Every year since the technology stock bubble burst, a growing number of companies have applied with the SEC to delist their stock, according to a study by the Olin School of Business at Washington University in St. Louis, the University of Amsterdam and the Ross School of Business at the University of Michigan. Data compiled by FactSet Mergerstat shows that by midsummer of this year, some 55 companies filed with the SEC their intent to go private through some form of buyout of their publicly traded stock. Both the number of transactions and their value are climbing: In 2004, only 64 companies went private, and while 110 companies took that route in 2003, the value of those deals was a mere $7.9 billion, compared to $45.8 billion in the first half of 2005.

 Those figures do not include a larger and more-rapidly growing group of companies like Nicolet that do not use a buyout to go private. These other types of going-dark transactions may have resulted in as many as 190 additional companies going private, based on their SEC filings.

However, the process of making the decision to go private and then implementing it is a difficult, costly, time-consuming and potentially hazardous one for the senior managers and directors. “If I had known in advance what the hurdles would be,” says a director of a small Midwestern industrial company that discussed the possibility of going private, “I wouldn’t even have had the subject raised in the boardroom. It’s expensive—and shareholders foot those legal bills—and it could have led to all kinds of undesirable outcomes for us in the long run if we had gone ahead.”

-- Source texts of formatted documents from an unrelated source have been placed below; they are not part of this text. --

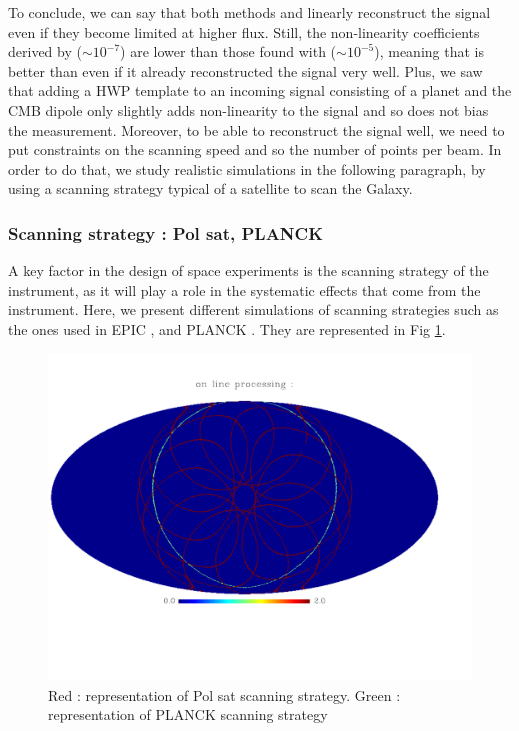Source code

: To conclude, we can say that both methods \rf and \cf linearly reconstruct the signal even if they become limited at higher flux. Still, the non-linearity coefficients derived by \cf ($\sim 10^{-7}$) are lower than those found with \rf ($\sim 10^{-5}$), meaning that \cf is better than \rf even if it already reconstructed the signal very well.
Plus, we saw that adding a HWP template to an incoming signal consisting of a planet and the CMB dipole only slightly adds non-linearity to the signal and so does not bias the measurement. Moreover, to be able to reconstruct the signal well, we need to put constraints on the scanning speed and so the number of points per beam. In order to do that, we study realistic simulations in the following paragraph, by using a scanning strategy typical of a satellite to scan the Galaxy.
		
\subsubsection{Scanning strategy : Pol sat, PLANCK}
A key factor in the design of space experiments is the scanning strategy of the instrument, as it will play a role in the systematic effects that come from the instrument. Here, we present different simulations of scanning strategies such as the ones used in EPIC \citep{2009arXiv0906.1188B}, and PLANCK \citep{2005A&A...430..363D}. They are represented in Fig \ref{fig:strat-polsat-planck}.

\begin{figure}[h]
\center
	\includegraphics[scale=0.3]{Figures/scan_strat_planck_polsat.pdf}
	\caption{Red : representation of Pol sat scanning strategy. Green : representation of PLANCK scanning strategy }
	\label{fig:strat-polsat-planck}
\end{figure}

In stark contrast to the process of going public, going private again is more likely to be met with litigation than celebration. “I warn any client that is going private that they will be sued; it’s automatic,” says Thomas Magill, a partner at Gibson, Dunn & Crutcher who has provided legal advice to dozens of companies that have gone private. “The plaintiffs will claim that the special committee formed to consider the transaction has breached its fiduciary duties before that committee has met or made any decisions.” Magill’s clients have been approached by shareholders’ lawyers seeking higher valuations almost as soon as they announce a deal. To improve chances of winning such a suit, management should get a valuation or multiple valuations from truly independent firms. The company should offer the high end of the range, or even above it.